Sometimes I work at home and usually I don’t. I’m really lucky that my job provides me with a big heavy laptop, because it’s part of my strategy to maintain personal space on public transit. Despite having a chronic back injury, I deal with the weighty laptop bag every day to ensure a reduction of anxiety and an increase in my sense of safety on public transit by using the bag to ensure I have adequate personal space.

I didn’t even really realize how deliberate my strategy was until I thought about why I was bringing home a large, heavy object more often than necessary.

My Strategy For Ensuring Personal Space On Public Transit

The laptop bag fits next to me in a seat. It serves as a barrier between me and another person. Since I’m not very large, there is still exactly one half of a seat for someone else to enjoy. I keep my valuables in a separate purse or in the side of the bag that faces me.

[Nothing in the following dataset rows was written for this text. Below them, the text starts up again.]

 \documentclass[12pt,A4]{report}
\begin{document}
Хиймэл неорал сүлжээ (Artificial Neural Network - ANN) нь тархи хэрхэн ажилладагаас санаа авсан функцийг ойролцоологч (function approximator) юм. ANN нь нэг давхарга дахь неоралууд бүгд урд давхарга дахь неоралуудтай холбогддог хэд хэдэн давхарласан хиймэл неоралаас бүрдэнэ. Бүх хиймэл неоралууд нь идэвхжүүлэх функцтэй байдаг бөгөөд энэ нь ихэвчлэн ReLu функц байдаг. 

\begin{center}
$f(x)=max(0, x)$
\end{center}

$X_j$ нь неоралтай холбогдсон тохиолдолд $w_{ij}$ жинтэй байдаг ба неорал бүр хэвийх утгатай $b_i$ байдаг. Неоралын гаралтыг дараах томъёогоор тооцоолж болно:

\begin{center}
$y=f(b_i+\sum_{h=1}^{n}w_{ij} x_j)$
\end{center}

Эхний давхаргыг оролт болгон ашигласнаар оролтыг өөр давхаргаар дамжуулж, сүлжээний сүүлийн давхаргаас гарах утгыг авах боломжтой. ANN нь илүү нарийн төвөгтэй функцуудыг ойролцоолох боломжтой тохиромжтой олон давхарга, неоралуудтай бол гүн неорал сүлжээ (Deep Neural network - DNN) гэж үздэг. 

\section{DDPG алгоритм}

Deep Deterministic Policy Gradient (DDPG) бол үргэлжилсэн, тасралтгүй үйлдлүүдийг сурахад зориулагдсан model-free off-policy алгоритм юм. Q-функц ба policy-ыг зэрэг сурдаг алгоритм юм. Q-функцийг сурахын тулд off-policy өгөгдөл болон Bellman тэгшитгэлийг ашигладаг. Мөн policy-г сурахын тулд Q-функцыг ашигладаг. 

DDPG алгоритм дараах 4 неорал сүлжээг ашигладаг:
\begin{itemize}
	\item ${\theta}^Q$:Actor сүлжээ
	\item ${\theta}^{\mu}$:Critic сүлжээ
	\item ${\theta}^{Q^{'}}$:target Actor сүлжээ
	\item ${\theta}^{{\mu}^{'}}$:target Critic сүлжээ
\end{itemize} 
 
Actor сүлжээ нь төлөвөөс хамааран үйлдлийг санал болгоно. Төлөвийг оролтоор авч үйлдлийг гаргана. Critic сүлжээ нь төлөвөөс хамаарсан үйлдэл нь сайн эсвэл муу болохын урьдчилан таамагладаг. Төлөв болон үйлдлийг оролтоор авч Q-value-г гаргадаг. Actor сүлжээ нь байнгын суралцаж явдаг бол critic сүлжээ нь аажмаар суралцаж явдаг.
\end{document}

Every now and then, someone violates the mores of personal space and interaction on public transit. Do they sprawl or stand too close in a manner that is intentional and creepy? Well, they get ‘ball-checked’ by an ‘accidental’ swing with my monstrously heavy bag. However, it does truly have to seem accidental – because that’s the only way I feel I can defend my personal space AND prevent the dude in question from following me off the train.

This isn’t limited to men, either. Occasionally, women also violate personal space. I’ve been elbowed by a gesticulating mall shopper and once I was nearly shoved off of a train platform by a woman in a hurry. You know what happened? They got ‘boob-checked’ – that is, the laptop bag went up in defense and hit them in a vulnerable area.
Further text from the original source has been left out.